4 February 2014

Housman Modernized

Ivor Brown, I Commit to the Flames (London: Hamish Hamilton, 1934), pp. 211-216:
It is understandable that the Very Modern should dislike what is ordinarily known as poetry, just as others dislike cricket or cod liver oil. What I cannot understand is why they are so cantankerous about it. People who dislike cricket or cod's liver peaceably avoid these things. They do not go into the street and play with a steel bar for bat and an old kettle as the ball, crying 'This is the Real, Active Cricket. All that stuff at Lord's is the corpse of cricket.' But this is exactly what the Very Modern Poets do. They write something which bears no relation to any sort of poetry and then noisily assert that this is the only real poetry and that all the other fellows are Down among the Dead Men. I would respect this judgment more if they declined to use the word poetry at all. Let them stop cutting up their prose into segments that give an outer semblance of attempted poetry. Let them say that poetry died when the motor car came in and that there shall be no more trifling with this deplorable and outworn art. Let them proclaim spasmodic prose as the only voice which can articulate the opinions of the rising generation. That, though foolish, would at least be consistently foolish. What is so tiresome is their insistence on using the title when they kill the thing. A Commissar who murders a king does at least forbear to wear a crown and call himself a Little Father. That form of idiocy is monopolised by the lads and lasses of the Active Group.

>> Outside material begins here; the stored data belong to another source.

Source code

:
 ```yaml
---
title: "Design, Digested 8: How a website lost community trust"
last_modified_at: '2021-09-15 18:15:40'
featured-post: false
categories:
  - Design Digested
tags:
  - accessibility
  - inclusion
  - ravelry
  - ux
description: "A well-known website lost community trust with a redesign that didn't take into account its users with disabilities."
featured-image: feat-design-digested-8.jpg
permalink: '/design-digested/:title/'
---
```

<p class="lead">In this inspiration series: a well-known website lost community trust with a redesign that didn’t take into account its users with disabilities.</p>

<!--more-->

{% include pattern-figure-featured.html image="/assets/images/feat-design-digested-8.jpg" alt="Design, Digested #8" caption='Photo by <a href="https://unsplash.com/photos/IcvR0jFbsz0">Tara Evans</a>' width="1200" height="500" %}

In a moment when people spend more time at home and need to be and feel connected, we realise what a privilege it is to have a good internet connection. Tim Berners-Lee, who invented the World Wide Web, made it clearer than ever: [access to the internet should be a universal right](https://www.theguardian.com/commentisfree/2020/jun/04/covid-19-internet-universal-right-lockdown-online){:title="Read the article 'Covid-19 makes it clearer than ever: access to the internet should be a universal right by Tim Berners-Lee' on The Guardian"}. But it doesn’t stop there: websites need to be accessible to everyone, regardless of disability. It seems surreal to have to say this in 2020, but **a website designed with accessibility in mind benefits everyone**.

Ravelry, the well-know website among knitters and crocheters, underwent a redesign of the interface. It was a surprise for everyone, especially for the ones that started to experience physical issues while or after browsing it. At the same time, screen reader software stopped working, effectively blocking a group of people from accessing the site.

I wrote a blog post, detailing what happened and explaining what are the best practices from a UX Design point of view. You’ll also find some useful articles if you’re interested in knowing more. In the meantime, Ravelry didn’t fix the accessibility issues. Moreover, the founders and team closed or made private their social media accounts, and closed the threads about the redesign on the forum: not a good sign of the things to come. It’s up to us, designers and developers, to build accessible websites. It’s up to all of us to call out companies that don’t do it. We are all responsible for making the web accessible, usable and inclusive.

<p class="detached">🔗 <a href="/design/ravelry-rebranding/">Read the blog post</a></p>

The emotional criterion of poetry was overstated by Professor Housman in his famous lecture. 'Meaning is of the intellect, poetry is not', is a phrase which obviously needs qualification. It certainly does not divorce poetry from meaning, but it too rigidly separates heart and brain. None the less the ordinary reader of poetry - and, since there are not a great many people who read poetry without scholastic compulsion, the ordinary reader is an extraordinary person - probably agrees with the Housman test of emotional response.

Either the poet rings the bell or he does not. 'I think that to transfuse emotion - not to transmit thought, but to set up in the reader's sense a vibration corresponding to what was felt by the writer -is the peculiar function of poetry.' We recognise poetry by physical occurrence. Housman quotes Eliphaz the Temanite; 'A spirit passed before my face; the hair of my flesh stood up.' The body is the arbiter; there are, as Mr. Tappertit would say, 'wibrations'. Sometimes it is perilous to be thus set a-shivering. 'Experience has taught me,' Housman continues, 'when I am shaving of a morning, to keep watch over my thoughts because, if a line of poetry strays into my memory, my skin bristles so that the razor ceases to act.' He also attributes to the power of poetry watery eyes, a constriction of the throat, and a stabbing sensation in the pit of the stomach.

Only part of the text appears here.